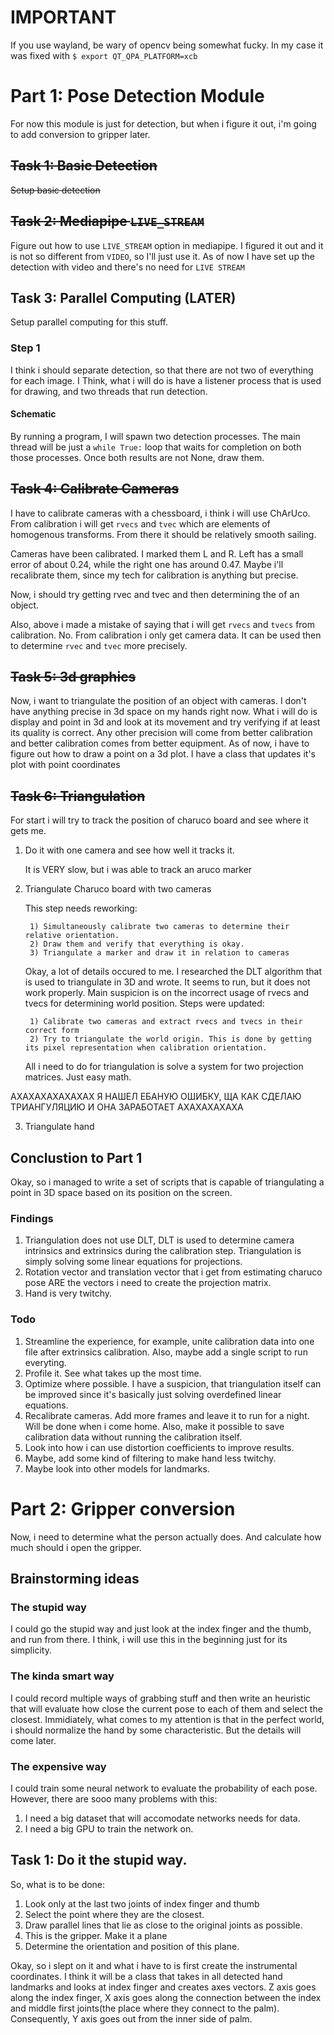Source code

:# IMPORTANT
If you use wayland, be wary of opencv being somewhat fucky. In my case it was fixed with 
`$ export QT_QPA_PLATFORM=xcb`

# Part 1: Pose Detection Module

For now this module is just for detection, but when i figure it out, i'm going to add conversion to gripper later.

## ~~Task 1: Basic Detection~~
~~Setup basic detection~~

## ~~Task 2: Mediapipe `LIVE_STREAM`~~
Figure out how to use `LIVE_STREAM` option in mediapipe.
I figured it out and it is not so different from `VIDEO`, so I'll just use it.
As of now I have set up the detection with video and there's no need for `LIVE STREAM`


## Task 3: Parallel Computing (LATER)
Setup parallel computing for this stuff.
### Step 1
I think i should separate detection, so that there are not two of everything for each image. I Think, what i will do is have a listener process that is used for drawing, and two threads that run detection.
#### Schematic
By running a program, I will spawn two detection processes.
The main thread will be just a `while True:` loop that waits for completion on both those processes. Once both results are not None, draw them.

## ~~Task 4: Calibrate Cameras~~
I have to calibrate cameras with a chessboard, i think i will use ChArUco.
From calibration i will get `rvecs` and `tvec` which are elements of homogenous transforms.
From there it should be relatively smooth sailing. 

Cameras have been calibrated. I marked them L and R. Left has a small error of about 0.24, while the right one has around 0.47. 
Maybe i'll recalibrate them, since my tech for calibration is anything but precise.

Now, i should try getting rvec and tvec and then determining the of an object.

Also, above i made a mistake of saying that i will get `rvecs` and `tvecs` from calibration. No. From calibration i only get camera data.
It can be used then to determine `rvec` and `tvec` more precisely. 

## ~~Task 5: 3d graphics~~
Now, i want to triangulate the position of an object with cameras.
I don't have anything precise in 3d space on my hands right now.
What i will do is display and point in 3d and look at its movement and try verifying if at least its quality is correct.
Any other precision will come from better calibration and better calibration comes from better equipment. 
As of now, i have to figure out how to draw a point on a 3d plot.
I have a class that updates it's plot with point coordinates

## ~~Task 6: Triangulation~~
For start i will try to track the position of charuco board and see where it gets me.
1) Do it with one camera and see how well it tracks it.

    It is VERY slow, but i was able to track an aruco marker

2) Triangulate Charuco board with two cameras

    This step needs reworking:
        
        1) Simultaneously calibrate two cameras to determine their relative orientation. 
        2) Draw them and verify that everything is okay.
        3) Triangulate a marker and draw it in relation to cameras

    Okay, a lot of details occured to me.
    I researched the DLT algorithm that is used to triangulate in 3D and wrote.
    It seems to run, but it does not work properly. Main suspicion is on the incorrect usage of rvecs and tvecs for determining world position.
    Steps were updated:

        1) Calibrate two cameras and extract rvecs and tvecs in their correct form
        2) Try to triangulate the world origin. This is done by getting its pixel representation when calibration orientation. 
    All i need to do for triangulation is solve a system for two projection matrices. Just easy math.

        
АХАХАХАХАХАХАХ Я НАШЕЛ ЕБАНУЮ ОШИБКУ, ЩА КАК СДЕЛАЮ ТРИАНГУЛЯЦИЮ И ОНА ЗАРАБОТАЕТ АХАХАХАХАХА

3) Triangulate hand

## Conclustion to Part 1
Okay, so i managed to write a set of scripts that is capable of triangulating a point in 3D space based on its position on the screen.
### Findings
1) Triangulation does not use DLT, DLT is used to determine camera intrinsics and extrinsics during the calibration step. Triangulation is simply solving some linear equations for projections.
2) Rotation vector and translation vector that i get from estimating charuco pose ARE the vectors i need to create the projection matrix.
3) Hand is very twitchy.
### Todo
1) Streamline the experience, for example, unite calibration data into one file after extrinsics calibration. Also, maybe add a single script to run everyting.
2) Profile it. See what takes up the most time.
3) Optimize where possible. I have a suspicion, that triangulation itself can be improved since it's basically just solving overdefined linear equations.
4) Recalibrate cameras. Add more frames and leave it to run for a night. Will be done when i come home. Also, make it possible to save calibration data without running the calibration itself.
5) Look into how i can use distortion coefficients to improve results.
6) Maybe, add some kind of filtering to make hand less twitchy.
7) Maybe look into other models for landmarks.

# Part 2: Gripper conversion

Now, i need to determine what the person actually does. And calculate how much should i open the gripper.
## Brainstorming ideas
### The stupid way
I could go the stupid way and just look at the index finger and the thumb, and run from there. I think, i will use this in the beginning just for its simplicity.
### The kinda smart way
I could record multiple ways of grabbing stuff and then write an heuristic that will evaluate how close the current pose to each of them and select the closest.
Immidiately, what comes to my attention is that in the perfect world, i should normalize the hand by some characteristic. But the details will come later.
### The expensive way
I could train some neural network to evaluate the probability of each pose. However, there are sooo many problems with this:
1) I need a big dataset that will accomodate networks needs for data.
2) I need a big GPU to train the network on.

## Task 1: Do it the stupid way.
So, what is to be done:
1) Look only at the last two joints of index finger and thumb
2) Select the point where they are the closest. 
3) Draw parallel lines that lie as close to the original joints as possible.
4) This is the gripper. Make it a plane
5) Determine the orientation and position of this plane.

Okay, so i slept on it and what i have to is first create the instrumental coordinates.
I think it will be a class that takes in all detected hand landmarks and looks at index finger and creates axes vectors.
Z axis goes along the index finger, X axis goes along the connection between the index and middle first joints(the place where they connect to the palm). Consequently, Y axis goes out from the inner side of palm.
· · · · · · ·
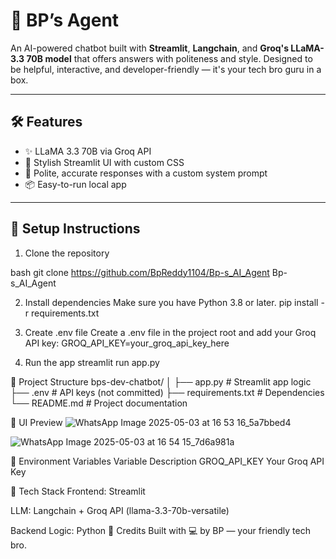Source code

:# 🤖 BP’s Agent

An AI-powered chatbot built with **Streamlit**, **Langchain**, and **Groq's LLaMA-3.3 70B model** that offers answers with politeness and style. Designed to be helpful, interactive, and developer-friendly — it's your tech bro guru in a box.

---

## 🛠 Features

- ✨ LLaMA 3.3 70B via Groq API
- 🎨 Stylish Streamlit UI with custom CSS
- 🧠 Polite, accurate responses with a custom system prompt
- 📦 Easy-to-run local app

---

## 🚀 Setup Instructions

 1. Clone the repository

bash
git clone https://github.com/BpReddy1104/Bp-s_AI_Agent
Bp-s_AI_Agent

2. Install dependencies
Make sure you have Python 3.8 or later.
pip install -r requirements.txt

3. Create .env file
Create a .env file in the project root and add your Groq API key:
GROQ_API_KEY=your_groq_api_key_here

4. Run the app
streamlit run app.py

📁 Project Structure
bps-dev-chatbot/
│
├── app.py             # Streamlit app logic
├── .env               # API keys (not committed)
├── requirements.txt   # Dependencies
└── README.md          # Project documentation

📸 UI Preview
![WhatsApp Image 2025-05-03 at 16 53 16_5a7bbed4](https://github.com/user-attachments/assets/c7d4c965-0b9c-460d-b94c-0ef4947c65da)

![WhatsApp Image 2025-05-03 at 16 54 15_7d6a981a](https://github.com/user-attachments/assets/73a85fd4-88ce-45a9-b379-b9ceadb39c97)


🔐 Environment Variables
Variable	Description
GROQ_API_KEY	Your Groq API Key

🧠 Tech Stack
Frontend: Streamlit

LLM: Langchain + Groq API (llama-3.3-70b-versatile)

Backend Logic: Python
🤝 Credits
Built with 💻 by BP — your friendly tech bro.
· · · · · · ·
TASK OBJECTIVE :: In the listing above, find every line with the word "they" and copy it.

EXERCISE RESULT ::
2) Select the point where they are the closest. 
Z axis goes along the index finger, X axis goes along the connection between the index and middle first joints(the place where they connect to the palm). Consequently, Y axis goes out from the inner side of palm.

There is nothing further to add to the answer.